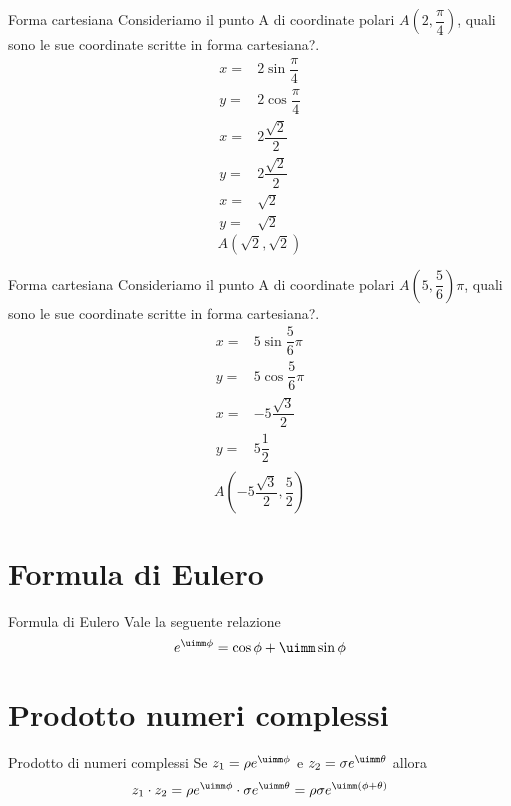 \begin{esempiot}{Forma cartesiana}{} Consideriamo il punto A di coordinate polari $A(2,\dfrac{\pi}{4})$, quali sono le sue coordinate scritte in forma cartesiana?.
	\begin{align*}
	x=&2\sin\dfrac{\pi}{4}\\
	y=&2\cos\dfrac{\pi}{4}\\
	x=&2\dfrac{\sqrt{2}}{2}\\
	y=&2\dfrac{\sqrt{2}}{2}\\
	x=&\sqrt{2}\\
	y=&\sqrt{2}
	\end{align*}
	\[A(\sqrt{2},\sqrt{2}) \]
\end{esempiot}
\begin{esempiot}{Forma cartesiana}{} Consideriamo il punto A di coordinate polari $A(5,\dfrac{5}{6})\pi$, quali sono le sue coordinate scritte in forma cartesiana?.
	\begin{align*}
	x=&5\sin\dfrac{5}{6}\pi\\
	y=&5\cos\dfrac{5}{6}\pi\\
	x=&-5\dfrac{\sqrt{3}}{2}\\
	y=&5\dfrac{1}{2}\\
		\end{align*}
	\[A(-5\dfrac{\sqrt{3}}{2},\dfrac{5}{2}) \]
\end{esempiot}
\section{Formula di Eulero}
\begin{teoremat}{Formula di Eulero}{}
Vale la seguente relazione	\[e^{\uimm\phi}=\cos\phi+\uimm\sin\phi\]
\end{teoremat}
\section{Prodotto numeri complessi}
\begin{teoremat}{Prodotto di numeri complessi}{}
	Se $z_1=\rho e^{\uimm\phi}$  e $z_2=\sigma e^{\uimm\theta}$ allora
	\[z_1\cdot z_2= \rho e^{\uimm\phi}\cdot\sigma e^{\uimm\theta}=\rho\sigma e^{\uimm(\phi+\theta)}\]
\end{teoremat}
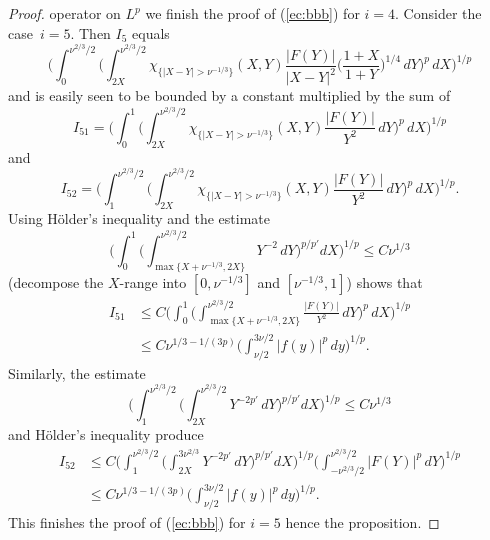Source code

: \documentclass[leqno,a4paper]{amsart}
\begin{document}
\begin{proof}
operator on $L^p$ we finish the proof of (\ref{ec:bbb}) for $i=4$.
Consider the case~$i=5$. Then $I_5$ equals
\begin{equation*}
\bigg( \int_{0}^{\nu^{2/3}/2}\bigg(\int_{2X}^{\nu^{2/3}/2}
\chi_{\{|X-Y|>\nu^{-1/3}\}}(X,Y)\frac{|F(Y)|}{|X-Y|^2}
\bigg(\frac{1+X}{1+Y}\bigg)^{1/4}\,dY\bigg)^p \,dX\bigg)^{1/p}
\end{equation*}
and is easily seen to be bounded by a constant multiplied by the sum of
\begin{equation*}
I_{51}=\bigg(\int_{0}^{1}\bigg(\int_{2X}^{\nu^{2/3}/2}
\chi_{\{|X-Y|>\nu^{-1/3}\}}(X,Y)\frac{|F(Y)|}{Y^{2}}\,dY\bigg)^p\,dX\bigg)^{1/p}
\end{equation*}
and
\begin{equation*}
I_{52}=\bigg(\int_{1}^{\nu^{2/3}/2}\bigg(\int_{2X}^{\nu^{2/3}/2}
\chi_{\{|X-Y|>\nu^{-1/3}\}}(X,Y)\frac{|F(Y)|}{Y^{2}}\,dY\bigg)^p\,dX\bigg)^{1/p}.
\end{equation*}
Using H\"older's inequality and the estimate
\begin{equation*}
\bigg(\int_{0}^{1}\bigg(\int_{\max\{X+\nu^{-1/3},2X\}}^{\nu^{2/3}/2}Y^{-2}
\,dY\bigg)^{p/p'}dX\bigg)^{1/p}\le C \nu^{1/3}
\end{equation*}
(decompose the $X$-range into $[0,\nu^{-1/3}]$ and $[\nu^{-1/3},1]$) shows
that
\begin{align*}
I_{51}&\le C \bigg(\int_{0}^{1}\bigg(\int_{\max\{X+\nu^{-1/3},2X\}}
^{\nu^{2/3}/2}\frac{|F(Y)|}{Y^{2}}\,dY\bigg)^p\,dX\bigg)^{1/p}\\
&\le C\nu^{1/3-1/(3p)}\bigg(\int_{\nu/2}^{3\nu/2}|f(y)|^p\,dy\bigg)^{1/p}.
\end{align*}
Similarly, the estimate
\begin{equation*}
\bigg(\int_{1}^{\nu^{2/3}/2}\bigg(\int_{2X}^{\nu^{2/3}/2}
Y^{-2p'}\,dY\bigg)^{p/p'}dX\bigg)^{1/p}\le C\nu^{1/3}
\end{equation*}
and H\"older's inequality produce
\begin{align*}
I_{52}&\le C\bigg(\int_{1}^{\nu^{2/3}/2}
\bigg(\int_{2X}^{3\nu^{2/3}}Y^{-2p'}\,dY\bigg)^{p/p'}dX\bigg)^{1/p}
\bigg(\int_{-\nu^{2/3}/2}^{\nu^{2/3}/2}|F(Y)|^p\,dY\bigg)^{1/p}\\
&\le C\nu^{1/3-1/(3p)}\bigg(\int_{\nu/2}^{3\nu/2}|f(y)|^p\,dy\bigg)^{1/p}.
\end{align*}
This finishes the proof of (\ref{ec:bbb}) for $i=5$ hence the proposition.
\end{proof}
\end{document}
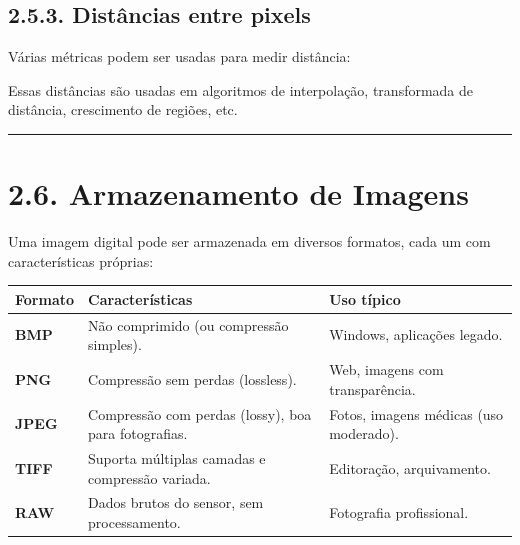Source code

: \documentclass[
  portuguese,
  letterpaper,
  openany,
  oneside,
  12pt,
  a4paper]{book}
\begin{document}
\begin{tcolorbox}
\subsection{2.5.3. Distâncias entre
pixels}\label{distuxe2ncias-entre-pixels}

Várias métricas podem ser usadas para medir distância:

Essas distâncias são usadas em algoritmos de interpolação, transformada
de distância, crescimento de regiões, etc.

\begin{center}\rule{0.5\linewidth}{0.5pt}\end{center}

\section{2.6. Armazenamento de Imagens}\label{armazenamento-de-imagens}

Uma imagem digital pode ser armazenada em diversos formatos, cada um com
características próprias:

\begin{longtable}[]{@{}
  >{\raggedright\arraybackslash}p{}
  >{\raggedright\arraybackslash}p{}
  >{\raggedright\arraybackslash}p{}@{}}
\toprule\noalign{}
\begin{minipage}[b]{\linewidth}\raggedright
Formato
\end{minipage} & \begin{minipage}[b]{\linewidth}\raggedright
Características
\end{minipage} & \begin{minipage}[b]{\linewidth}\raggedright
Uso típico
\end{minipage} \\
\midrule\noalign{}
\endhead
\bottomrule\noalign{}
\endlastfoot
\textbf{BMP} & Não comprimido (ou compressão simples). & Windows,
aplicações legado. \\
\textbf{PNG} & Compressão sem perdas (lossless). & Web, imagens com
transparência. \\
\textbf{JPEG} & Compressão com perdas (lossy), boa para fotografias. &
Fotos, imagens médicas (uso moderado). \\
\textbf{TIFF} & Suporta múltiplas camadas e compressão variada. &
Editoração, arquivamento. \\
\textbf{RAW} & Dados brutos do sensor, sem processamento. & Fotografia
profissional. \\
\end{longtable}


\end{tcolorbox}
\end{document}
....
What is expected:
Which lines in the records above contain the word "teoremat"? Copy each one.

Your response:
\begin{teoremat}{Formula di Eulero}{}
\end{teoremat}
\begin{teoremat}{Prodotto di numeri complessi}{}
\end{teoremat}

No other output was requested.